Spijkervet / CLMR

Official PyTorch implementation of Contrastive Learning of Musical Representations
https://arxiv.org/abs/2103.09410
Apache License 2.0
309 stars 48 forks source link

Weights for million song dataset? #2

Open NotNANtoN opened 3 years ago

NotNANtoN commented 3 years ago

Hi,

Thanks for releasing this nice repository!

Do you plan on releasing the weights for the linear classifier trained on the million song dataset too? I would be very happy to use it in my work because I would care about these more abstract "happy" or "sad" classes.

On another note: I might be too stupid to see it, but I could not find an easy way to assign the predictions of the linear classifier trained on the magnatagatune dataset to their corresponding labels. In the paper, you say that you choose the top 50 most common labels. Is there a list somewhere here in the repository for it or can I look it up on the dataset site? I do not want to mess up the order of the labels for obvious reasons...

Thanks again and kind regards, Anton

NotNANtoN commented 3 years ago

I found the tags for magnatagatune myself, here they are: ['guitar', 'classical', 'slow', 'techno', 'strings', 'drums', 'electronic', 'rock', 'fast', 'piano', 'ambient', 'beat', 'violin', 'vocal', 'synth', 'female', 'indian', 'opera', 'male', 'singing', 'vocals', 'no vocals', 'harpsichord', 'loud', 'quiet', 'flute', 'woman', 'male vocal', 'no vocal', 'pop', 'soft', 'sitar', 'solo', 'man', 'classic', 'choir', 'voice', 'new age', 'dance', 'male voice', 'female vocal', 'beats', 'harp', 'cello', 'no voice', 'weird', 'country', 'metal', 'female voice', 'choral']

I got them from https://github.com/minzwon/sota-music-tagging-models/raw/master/split/mtat/tags.npy, which was listed in the Magnatagatune dataset class.

I'd still be happy to hear your thoughts on releasing the MSD trained classifier!

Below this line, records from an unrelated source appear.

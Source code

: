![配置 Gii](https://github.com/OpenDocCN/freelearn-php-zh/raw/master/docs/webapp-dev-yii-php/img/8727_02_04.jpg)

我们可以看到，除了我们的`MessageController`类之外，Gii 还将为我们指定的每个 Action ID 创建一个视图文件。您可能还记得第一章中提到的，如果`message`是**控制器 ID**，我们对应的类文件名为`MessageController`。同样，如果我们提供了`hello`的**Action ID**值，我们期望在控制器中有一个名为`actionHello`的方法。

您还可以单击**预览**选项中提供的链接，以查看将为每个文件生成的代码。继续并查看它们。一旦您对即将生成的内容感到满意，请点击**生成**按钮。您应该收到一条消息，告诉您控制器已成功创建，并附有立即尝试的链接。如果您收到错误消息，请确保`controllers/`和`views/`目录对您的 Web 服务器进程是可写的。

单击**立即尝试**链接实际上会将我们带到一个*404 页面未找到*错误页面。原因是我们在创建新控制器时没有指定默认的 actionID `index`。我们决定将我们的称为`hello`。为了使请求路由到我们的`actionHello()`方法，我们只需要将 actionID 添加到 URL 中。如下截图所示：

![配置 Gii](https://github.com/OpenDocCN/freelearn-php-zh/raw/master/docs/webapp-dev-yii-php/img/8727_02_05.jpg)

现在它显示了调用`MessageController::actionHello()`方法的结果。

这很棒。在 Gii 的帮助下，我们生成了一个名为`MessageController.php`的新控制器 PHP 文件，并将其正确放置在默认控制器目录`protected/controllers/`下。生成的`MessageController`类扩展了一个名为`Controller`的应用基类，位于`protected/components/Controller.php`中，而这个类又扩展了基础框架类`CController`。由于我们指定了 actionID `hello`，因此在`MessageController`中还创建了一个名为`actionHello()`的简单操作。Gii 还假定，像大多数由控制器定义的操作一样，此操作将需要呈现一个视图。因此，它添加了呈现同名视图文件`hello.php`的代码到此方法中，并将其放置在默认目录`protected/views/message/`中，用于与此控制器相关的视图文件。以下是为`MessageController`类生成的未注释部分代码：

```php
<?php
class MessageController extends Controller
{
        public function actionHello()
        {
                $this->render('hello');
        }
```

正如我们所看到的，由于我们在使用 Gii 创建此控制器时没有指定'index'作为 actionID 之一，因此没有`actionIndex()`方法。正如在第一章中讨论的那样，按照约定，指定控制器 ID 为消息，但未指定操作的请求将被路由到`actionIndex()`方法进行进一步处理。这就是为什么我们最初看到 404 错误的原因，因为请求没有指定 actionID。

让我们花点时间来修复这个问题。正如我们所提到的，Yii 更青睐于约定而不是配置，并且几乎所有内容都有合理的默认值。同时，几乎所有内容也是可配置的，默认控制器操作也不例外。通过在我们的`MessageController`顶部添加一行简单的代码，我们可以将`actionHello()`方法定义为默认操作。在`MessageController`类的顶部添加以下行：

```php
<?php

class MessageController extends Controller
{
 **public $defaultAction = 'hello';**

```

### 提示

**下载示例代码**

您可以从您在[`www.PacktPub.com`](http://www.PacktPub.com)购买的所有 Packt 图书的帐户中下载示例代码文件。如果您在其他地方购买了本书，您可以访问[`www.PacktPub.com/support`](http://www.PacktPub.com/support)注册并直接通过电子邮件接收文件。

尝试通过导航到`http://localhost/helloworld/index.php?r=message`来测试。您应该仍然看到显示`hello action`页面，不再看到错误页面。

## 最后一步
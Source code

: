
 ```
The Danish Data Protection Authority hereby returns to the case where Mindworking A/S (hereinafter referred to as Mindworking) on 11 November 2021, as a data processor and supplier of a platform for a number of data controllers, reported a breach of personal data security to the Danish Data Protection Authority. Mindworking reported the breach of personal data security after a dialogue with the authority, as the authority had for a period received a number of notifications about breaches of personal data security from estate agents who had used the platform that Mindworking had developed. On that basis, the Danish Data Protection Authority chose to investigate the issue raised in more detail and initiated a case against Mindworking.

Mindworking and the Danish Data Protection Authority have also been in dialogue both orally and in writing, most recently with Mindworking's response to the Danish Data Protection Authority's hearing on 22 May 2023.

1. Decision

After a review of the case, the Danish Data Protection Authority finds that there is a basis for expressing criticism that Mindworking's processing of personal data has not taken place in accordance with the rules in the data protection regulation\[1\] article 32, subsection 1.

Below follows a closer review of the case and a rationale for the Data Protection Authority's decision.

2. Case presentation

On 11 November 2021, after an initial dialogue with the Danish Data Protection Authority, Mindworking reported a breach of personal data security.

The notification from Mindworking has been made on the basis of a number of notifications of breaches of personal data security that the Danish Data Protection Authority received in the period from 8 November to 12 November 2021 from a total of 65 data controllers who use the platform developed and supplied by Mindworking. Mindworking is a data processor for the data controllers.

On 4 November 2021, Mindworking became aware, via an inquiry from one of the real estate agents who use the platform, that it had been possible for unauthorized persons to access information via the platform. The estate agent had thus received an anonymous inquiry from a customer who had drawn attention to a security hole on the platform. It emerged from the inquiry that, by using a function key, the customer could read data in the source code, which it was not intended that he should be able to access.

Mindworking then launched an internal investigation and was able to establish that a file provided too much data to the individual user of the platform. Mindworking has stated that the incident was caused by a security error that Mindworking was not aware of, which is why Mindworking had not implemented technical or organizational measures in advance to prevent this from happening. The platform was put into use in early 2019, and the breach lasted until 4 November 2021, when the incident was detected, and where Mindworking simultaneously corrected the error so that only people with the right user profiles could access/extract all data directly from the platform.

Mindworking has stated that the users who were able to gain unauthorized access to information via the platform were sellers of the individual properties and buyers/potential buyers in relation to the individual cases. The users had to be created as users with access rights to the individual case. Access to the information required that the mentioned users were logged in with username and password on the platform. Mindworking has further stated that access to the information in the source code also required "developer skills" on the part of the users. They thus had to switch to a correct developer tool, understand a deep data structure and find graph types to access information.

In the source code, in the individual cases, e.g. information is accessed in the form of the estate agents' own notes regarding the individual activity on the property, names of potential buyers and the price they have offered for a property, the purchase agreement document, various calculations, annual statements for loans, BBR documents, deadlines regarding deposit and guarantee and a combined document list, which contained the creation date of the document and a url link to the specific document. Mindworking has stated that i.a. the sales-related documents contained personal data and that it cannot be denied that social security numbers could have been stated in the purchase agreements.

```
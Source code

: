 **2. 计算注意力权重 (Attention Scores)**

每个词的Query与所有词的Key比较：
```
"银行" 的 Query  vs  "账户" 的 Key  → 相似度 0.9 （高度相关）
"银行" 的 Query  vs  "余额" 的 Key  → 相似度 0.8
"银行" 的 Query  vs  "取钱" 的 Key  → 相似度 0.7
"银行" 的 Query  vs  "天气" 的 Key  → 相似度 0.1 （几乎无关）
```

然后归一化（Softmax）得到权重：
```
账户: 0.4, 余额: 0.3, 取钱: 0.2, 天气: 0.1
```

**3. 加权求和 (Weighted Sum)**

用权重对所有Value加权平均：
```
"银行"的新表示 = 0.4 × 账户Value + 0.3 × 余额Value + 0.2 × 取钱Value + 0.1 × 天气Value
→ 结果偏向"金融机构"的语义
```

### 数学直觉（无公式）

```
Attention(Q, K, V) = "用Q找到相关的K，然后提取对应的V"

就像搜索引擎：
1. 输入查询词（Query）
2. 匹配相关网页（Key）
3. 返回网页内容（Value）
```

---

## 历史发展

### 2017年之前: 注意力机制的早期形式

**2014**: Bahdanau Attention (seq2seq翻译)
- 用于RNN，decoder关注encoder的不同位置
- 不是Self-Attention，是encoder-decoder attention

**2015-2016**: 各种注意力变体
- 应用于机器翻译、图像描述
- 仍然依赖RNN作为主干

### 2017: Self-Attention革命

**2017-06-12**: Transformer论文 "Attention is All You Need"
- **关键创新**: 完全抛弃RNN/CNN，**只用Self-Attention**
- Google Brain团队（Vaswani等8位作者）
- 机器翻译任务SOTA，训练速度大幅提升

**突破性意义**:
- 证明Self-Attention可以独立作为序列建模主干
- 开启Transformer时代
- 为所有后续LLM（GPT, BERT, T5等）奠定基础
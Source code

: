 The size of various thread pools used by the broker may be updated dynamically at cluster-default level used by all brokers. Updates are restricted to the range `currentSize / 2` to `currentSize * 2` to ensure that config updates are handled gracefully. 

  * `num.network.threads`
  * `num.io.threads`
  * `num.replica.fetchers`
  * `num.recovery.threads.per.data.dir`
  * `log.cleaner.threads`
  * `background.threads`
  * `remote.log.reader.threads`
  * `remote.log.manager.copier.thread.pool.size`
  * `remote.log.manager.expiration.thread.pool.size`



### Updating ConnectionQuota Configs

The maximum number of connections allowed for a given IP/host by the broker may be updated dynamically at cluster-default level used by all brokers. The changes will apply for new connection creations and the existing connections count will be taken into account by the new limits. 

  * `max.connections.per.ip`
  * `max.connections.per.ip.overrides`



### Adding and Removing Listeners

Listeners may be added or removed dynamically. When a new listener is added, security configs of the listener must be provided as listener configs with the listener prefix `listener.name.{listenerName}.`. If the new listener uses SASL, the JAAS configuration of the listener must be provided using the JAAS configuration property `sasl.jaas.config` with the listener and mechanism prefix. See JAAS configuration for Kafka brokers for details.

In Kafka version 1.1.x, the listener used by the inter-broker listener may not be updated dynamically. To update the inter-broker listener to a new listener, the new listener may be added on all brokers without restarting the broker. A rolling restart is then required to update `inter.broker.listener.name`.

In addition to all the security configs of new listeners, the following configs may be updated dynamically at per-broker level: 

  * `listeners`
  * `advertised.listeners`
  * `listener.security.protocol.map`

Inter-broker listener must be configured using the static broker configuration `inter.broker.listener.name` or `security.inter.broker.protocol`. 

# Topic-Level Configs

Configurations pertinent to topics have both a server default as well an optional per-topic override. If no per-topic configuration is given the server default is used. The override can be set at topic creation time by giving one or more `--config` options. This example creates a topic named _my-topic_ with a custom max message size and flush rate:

Spijkervet commented 3 years ago

Hi there!

I have to re-train the MSD classifier as I lost the weights on the lab computer. I will let you know once I have them!

NotNANtoN commented 3 years ago

That would be so great, thank you! :)

By the way, I have experimented with the magnatagatune tagger and got a bit unstable results. Here you can see the prediction for the tag "piano" for the song "Gnossienne No. 1". I basically just split the song into overlapping chunks of 2.7s and fed it into the model:

image

This instability holds for any label. Did you by any chance make similar experiences? I was hoping to use the predicted tags to generate images according to the current "mood" in the song, but unfortunately this is not stable enough for my purpose. Maybe I messed up some part of the processing?